Наблюдения, осуществленные в рамках данного исследования, проводились в младшей группе детского сада студентом-психологом, незнакомым с психоаналитической теорией. Каждое наблюдение длилось от 40 минут до 1 часа, проходило в утреннее время, с момента прихода ребенка в детский сад и примерно до окончания завтрака. В наблюдении участвовали трое мальчиков, каждый из которых наблюдался по- отдельности на протяжении 4 месяцев.

По завершении наблюдения психолог составлял протокол, в котором старался отразить все детали того, что происходило с ребенком с момента прихода в детский сад и прощания с родителями и до его вхождения в группу и адаптации в ней, и те переживания, которые мог в отдельные моменты испытывать сам наблюдатель.

Анализ протоколов наблюдения основывался на методе качественного анализа, предложенного С. Квале [Квале, 2003]. По мнению Бусы­гиной, качественные методы психологического исследования являются серьезным инструментом получения знаний о глубинных переживаниях людей [Бусыгина, 2005].

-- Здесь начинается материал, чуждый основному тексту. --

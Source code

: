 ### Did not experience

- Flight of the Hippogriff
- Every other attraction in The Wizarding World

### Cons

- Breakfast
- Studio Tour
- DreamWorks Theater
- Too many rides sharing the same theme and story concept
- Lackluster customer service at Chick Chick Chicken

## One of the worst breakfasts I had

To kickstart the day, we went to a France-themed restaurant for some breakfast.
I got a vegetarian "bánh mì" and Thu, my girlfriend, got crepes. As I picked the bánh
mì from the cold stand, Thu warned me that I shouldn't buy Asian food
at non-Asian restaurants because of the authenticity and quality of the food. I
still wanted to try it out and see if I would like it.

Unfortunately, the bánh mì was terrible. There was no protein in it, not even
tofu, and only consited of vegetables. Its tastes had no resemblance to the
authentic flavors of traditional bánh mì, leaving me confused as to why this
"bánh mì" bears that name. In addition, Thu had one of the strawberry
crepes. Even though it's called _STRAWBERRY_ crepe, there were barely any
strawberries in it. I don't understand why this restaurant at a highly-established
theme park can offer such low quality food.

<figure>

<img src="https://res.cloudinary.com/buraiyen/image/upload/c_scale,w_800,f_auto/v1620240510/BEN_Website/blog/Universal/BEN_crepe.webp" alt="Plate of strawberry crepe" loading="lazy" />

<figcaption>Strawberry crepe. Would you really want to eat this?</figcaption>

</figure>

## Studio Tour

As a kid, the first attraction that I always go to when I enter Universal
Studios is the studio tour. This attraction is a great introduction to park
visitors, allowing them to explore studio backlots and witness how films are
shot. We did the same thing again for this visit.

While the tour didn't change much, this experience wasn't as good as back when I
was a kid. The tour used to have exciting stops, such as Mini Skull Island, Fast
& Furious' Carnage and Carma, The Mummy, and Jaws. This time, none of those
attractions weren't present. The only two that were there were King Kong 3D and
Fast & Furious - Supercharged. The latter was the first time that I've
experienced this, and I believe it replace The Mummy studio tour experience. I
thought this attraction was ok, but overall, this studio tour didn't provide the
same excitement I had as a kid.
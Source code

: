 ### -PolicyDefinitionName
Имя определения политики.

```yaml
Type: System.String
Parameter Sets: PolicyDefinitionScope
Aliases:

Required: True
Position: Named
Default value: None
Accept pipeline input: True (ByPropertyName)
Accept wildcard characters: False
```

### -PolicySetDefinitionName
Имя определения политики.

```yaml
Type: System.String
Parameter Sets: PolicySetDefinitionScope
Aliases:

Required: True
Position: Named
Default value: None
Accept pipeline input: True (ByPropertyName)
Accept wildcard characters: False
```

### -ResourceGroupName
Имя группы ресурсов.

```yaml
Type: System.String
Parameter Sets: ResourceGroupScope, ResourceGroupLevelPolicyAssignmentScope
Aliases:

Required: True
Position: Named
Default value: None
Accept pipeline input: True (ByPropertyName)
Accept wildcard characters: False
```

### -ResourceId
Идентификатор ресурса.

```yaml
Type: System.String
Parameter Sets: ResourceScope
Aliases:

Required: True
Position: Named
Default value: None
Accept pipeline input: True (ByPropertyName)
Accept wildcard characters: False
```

Важным источником сведений об эмоциональных состояниях ребенка и уровне его интеграции стали также отдельные комментарии воспитателей в детском саду, сделанные случайным образом. Например, «А. трогает чужое полотенце, ему говорят сердито: «Это не твое!», он тут же отходит и говорит: «Там моё!». Садится есть, берет яблоко. Потом выясняется, что М. опять сел не на свое место, забыл. Нянечка сочувственно говорит: «Туда-сюда его гоняем, вот он и не запоминает». Воспитатель строго и с досадой отвечает: «Рассеянное внимание у него».

Результаты наблюдений

Невербальные коммуникации детей, которые удалось наблюдать в данном исследовании, условно можно разделить на связанные с телесностью (передвижение в пространстве, позы, жесты), игровые (характер игровых действий, выбора игрушек, организация игры, сюжета), мимические (взгляды, выражения лица, оральные действия, связанные с губами и языком), а также связанные с переодеванием (как именно переодевается) и с приемом пищи (как ест, держит ложку, как вообще относится к еде).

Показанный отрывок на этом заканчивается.